Masjid Nabawi di Madinah dan Masjidil Haram di Mekah, dua tempat suci bagi umat Islam, dikenal dengan lantai marmernya yang senantiasa terasa sejuk, bahkan di tengah terik matahari Arab Saudi. Di balik kenyamanan ini, terdapat kisah inspiratif seorang arsitek mualaf asal Mesir bernama Muhammad Kamal Ismail.

Kamal Ismail bukan sekadar arsitek biasa. Ia adalah sosok kunci dalam perencanaan dan pengawasan proyek pemugaran kedua masjid tersebut, termasuk penggantian lantai dengan marmer berkualitas tinggi. Dedikasinya yang luar biasa tercermin dari penolakannya terhadap imbalan finansial atas jerih payahnya. Meskipun Raja Fahad dan Perusahaan Bin Laden menawarkan upah yang besar, Kamal Ismail dengan tegas menolak, memilih untuk mengabdikan diri sepenuhnya dalam pembangunan rumah Allah tanpa mengharapkan pamrih duniawi.

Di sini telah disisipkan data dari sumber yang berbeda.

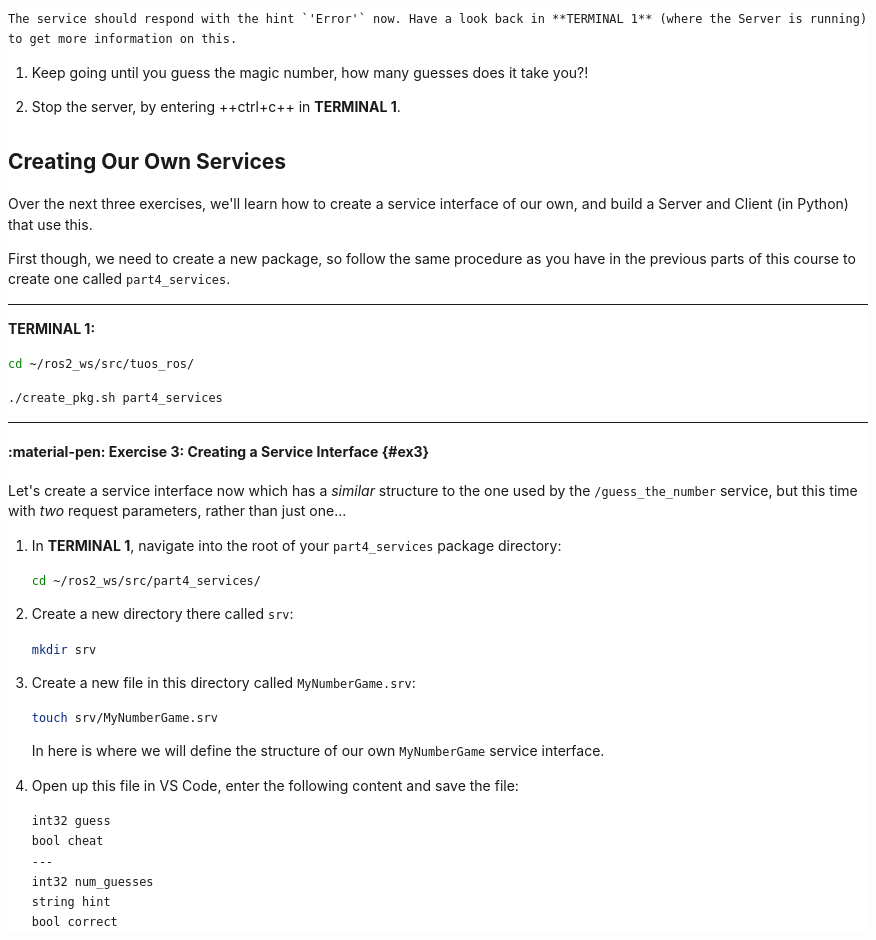     The service should respond with the hint `'Error'` now. Have a look back in **TERMINAL 1** (where the Server is running) to get more information on this.

1. Keep going until you guess the magic number, how many guesses does it take you?! 

1. Stop the server, by entering ++ctrl+c++ in **TERMINAL 1**.

## Creating Our Own Services

Over the next three exercises, we'll learn how to create a service interface of our own, and build a Server and Client (in Python) that use this.

First though, we need to create a new package, so follow the same procedure as you have in the previous parts of this course to create one called `part4_services`.

***
**TERMINAL 1:**
```bash
cd ~/ros2_ws/src/tuos_ros/
```

```
./create_pkg.sh part4_services
```
***

#### :material-pen: Exercise 3: Creating a Service Interface {#ex3}

Let's create a service interface now which has a *similar* structure to the one used by the `/guess_the_number` service, but this time with *two* request parameters, rather than just one...

1. In **TERMINAL 1**, navigate into the root of your `part4_services` package directory:

    ```bash
    cd ~/ros2_ws/src/part4_services/
    ```

1. Create a new directory there called `srv`:

    ```bash
    mkdir srv
    ```

1. Create a new file in this directory called `MyNumberGame.srv`:

    ```bash
    touch srv/MyNumberGame.srv
    ```

    In here is where we will define the structure of our own `MyNumberGame` service interface.

1. Open up this file in VS Code, enter the following content and save the file:

    ```txt title="MyNumberGame.srv"
    int32 guess
    bool cheat
    ---
    int32 num_guesses
    string hint
    bool correct
    ```
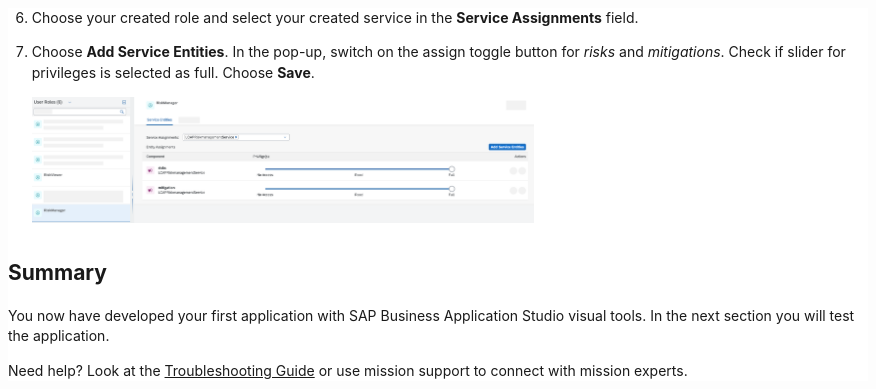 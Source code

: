 6. Choose your created role and select your created service in the **Service Assignments** field.

7. Choose **Add Service Entities**. In the pop-up, switch on the assign toggle button for _risks_ and _mitigations_. Check if slider for privileges is selected as full. Choose **Save**.

   <img src="./images/user_roles_6.png" width="60%">

## Summary

You now have developed your first application with SAP Business Application Studio visual tools. In the next section you will test the application.

Need help? Look at the [Troubleshooting Guide](../../complete/troubleshooting#develop-risk-management-application-using-sap-business-application-studio-visual-tools) or use mission support to connect with mission experts.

"Mengapa saya harus menerima uang untuk pekerjaan saya di dua masjid suci? Bagaimana saya akan menghadap Allah di hari kiamat?" ujarnya, mencerminkan ketulusan niatnya.

Kisah pengadaan marmer untuk Masjid Nabawi menjadi babak tersendiri dalam perjalanan pengabdian Kamal Ismail. Belasan tahun sebelumnya, ia telah menggunakan jenis marmer putih khusus dari Yunani untuk lantai Masjidil Haram, yang dimulai pada tahun 1926. Ketika tiba saatnya memperbarui lantai Masjid Nabawi, ia bertekad mencari marmer dengan kualitas serupa.

Namun, pencarian itu tidaklah mudah. Kamal Ismail kembali ke perusahaan marmer yang sama di Yunani, tetapi mendapati bahwa stok marmer yang ia butuhkan telah habis terjual. Dalam sebuah momen yang tampaknya kebetulan, ia bertemu dengan sekretaris perusahaan yang bersedia membantunya mencari jejak pembeli terakhir marmer tersebut.

Setelah pencarian yang melelahkan, sang sekretaris berhasil menemukan informasi bahwa pembeli marmer tersebut adalah sebuah perusahaan konstruksi di Arab Saudi. Tanpa menunda, Kamal Ismail terbang kembali ke tanah air dan menemui direktur administrasi perusahaan tersebut.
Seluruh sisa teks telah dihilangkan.